Word for word, transcribe all of the records.

(PROVIDED DATA begins)

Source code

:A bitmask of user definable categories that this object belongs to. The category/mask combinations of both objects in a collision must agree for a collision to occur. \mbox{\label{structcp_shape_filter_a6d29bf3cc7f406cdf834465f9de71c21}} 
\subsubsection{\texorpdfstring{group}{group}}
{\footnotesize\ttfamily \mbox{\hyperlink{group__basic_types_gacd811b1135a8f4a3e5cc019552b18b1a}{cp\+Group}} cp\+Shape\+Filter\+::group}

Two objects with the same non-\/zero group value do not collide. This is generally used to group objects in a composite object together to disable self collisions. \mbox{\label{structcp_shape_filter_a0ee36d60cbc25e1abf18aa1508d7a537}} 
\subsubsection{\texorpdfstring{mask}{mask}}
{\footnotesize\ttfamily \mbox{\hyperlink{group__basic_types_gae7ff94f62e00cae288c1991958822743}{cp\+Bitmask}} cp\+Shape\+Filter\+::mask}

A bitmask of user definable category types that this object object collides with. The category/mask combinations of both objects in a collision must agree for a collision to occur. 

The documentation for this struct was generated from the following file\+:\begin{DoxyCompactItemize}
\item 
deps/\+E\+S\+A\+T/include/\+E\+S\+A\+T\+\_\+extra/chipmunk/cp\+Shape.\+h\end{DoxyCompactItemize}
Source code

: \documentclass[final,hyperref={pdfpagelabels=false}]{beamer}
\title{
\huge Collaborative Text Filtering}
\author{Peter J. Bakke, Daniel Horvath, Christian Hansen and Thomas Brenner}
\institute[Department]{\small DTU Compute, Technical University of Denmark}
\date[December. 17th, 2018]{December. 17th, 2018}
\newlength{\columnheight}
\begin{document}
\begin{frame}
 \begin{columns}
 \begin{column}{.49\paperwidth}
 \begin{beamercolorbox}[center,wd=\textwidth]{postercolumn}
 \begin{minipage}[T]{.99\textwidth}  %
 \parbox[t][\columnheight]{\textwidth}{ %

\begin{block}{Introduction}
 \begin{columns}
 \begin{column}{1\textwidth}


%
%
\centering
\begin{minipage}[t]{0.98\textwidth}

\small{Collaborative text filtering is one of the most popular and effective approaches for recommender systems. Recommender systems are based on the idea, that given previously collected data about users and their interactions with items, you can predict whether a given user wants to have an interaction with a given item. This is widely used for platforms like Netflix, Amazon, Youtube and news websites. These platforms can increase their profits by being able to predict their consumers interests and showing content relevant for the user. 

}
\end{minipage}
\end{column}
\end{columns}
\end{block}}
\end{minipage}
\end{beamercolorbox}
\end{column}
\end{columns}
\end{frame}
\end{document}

(PROVIDED DATA ends)

→ **WRITTEN ANSWER**:
Source code

:A bitmask of user definable categories that this object belongs to. The category/mask combinations of both objects in a collision must agree for a collision to occur. \mbox{\label{structcp_shape_filter_a6d29bf3cc7f406cdf834465f9de71c21}} 
\subsubsection{\texorpdfstring{group}{group}}
{\footnotesize\ttfamily \mbox{\hyperlink{group__basic_types_gacd811b1135a8f4a3e5cc019552b18b1a}{cp\+Group}} cp\+Shape\+Filter\+::group}

Two objects with the same non-\/zero group value do not collide. This is generally used to group objects in a composite object together to disable self collisions. \mbox{\label{structcp_shape_filter_a0ee36d60cbc25e1abf18aa1508d7a537}} 
\subsubsection{\texorpdfstring{mask}{mask}}
{\footnotesize\ttfamily \mbox{\hyperlink{group__basic_types_gae7ff94f62e00cae288c1991958822743}{cp\+Bitmask}} cp\+Shape\+Filter\+::mask}

A bitmask of user definable category types that this object object collides with. The category/mask combinations of both objects in a collision must agree for a collision to occur. 

The documentation for this struct was generated from the following file\+:\begin{DoxyCompactItemize}
\item 
deps/\+E\+S\+A\+T/include/\+E\+S\+A\+T\+\_\+extra/chipmunk/cp\+Shape.\+h\end{DoxyCompactItemize}
Source code

: \documentclass[final,hyperref={pdfpagelabels=false}]{beamer}
\title{
\huge Collaborative Text Filtering}
\author{Peter J. Bakke, Daniel Horvath, Christian Hansen and Thomas Brenner}
\institute[Department]{\small DTU Compute, Technical University of Denmark}
\date[December. 17th, 2018]{December. 17th, 2018}
\newlength{\columnheight}
\begin{document}
\begin{frame}
 \begin{columns}
 \begin{column}{.49\paperwidth}
 \begin{beamercolorbox}[center,wd=\textwidth]{postercolumn}
 \begin{minipage}[T]{.99\textwidth}  %
 \parbox[t][\columnheight]{\textwidth}{ %

\begin{block}{Introduction}
 \begin{columns}
 \begin{column}{1\textwidth}


%
%
\centering
\begin{minipage}[t]{0.98\textwidth}

\small{Collaborative text filtering is one of the most popular and effective approaches for recommender systems. Recommender systems are based on the idea, that given previously collected data about users and their interactions with items, you can predict whether a given user wants to have an interaction with a given item. This is widely used for platforms like Netflix, Amazon, Youtube and news websites. These platforms can increase their profits by being able to predict their consumers interests and showing content relevant for the user. 

}
\end{minipage}
\end{column}
\end{columns}
\end{block}}
\end{minipage}
\end{beamercolorbox}
\end{column}
\end{columns}
\end{frame}
\end{document}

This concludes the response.